Wherever a line holds the word "permite", copy that line from the data.

◆ Saved entries ◆
#####
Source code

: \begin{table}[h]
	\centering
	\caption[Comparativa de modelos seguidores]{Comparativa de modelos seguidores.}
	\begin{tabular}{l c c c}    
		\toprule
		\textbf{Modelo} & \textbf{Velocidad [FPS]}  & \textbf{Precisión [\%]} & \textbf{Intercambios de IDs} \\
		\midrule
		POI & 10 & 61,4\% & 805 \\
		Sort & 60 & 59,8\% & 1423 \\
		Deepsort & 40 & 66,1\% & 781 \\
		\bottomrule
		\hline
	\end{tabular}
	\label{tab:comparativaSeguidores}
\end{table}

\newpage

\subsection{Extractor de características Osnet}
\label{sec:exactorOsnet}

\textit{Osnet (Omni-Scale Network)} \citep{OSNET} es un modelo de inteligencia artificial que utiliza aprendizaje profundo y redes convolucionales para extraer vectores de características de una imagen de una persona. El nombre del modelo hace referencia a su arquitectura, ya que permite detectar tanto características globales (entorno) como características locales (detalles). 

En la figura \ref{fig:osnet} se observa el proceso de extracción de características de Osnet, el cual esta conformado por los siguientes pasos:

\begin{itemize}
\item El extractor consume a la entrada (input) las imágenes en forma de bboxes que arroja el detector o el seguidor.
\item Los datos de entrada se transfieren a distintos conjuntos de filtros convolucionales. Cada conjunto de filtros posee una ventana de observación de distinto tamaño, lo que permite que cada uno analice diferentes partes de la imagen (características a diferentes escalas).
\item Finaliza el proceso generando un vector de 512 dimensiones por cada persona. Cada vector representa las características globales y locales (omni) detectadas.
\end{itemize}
#####
◆ REPLY TO THE TASK ◆
\textit{Osnet (Omni-Scale Network)} \citep{OSNET} es un modelo de inteligencia artificial que utiliza aprendizaje profundo y redes convolucionales para extraer vectores de características de una imagen de una persona. El nombre del modelo hace referencia a su arquitectura, ya que permite detectar tanto características globales (entorno) como características locales (detalles). 
\item Los datos de entrada se transfieren a distintos conjuntos de filtros convolucionales. Cada conjunto de filtros posee una ventana de observación de distinto tamaño, lo que permite que cada uno analice diferentes partes de la imagen (características a diferentes escalas).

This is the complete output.